▶ **Instructions for the task**
Search the material and gather each line with "ocorra" in it.

Records provided Block Start

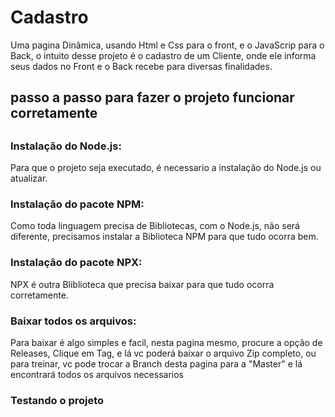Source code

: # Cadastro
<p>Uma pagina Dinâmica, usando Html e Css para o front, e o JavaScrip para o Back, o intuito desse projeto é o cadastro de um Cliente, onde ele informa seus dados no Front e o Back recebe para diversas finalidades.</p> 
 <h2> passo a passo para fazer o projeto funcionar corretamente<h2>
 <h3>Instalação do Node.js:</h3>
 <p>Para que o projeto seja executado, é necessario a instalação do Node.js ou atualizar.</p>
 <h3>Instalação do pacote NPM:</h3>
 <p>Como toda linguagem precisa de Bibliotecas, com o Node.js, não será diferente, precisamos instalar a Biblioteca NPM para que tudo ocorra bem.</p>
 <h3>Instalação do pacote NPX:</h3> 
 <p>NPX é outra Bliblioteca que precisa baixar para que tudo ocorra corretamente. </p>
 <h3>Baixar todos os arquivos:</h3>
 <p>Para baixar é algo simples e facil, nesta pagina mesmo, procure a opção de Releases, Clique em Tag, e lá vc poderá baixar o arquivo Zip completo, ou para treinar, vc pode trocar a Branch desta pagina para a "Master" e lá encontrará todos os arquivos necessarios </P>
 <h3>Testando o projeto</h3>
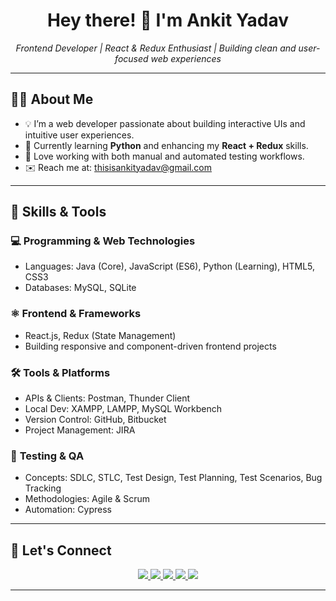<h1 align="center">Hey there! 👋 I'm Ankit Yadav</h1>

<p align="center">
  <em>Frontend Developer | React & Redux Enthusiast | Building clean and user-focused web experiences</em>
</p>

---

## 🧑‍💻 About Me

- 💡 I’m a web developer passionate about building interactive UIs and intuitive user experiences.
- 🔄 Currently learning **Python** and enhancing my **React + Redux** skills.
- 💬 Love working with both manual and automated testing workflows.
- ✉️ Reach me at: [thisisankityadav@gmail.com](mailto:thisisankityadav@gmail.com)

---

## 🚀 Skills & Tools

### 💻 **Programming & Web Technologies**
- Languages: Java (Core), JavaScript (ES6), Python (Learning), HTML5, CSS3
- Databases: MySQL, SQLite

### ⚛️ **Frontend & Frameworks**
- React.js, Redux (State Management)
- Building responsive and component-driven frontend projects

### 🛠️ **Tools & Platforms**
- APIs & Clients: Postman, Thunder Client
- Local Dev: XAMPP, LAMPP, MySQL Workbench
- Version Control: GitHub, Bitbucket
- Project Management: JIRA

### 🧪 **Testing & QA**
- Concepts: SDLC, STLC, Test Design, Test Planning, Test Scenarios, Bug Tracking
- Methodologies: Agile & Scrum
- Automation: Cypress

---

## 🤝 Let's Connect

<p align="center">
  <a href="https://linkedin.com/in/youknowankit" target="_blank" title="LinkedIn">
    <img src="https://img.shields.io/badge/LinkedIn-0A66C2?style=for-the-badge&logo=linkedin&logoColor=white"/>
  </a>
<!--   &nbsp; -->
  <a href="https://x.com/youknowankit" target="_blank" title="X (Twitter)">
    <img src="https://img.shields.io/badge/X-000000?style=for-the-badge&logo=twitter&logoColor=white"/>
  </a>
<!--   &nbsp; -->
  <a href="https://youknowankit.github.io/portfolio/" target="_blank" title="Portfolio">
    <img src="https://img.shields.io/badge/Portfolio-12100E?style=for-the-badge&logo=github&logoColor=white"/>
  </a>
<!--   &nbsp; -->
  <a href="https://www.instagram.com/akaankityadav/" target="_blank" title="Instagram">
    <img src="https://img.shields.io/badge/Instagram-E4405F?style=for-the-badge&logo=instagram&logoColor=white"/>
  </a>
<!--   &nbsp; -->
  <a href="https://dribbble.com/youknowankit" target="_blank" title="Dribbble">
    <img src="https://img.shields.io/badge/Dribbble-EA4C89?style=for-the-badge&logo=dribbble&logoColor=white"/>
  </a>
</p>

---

Records provided Block End
Records provided Block Start

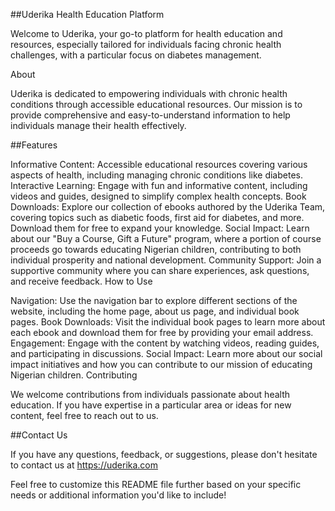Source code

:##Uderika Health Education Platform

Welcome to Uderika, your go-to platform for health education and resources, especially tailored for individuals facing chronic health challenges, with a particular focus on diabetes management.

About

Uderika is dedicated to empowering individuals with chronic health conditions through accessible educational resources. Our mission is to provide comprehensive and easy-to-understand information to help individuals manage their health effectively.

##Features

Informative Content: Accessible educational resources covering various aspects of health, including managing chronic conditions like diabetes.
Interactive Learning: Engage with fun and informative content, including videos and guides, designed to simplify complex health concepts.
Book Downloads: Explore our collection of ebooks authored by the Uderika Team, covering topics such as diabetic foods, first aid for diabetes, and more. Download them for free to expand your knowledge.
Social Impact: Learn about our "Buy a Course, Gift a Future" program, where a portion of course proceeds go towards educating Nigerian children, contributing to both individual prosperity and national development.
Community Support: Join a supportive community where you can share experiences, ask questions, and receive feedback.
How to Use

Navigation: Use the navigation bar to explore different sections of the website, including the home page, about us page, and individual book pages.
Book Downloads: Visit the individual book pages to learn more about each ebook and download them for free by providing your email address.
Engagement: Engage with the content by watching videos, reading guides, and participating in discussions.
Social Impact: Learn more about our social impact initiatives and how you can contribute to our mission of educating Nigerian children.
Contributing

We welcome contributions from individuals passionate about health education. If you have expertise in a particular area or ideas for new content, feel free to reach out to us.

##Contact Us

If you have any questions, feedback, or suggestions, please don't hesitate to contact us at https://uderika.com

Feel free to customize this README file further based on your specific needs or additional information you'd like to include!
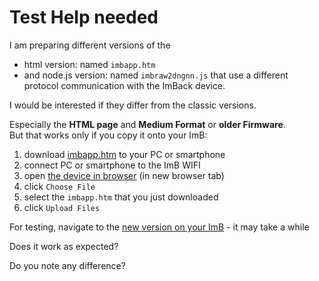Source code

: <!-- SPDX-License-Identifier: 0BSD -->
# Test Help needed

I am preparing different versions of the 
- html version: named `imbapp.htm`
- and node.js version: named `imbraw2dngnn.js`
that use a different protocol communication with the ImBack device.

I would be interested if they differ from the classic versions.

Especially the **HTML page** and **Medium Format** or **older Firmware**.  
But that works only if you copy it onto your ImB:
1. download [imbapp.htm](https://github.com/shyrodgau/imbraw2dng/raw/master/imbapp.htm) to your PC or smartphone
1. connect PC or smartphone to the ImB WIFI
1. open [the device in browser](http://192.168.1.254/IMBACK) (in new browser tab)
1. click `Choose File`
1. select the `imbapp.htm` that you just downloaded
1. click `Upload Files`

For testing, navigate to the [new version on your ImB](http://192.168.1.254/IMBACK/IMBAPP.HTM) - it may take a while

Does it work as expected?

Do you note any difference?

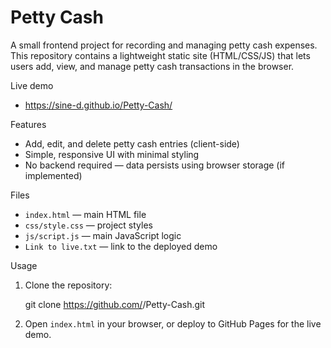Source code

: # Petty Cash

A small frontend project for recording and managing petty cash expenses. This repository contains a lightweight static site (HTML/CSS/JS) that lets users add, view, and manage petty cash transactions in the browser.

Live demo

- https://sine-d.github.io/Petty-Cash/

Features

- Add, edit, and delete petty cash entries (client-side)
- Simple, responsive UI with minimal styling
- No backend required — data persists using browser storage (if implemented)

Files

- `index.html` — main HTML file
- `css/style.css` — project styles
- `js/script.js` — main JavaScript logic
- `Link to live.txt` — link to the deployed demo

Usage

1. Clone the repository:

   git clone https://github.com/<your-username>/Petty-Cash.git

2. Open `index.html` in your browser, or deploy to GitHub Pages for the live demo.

Records provided Block End

▶ **Response**
 <p>Como toda linguagem precisa de Bibliotecas, com o Node.js, não será diferente, precisamos instalar a Biblioteca NPM para que tudo ocorra bem.</p>
 <p>NPX é outra Bliblioteca que precisa baixar para que tudo ocorra corretamente. </p>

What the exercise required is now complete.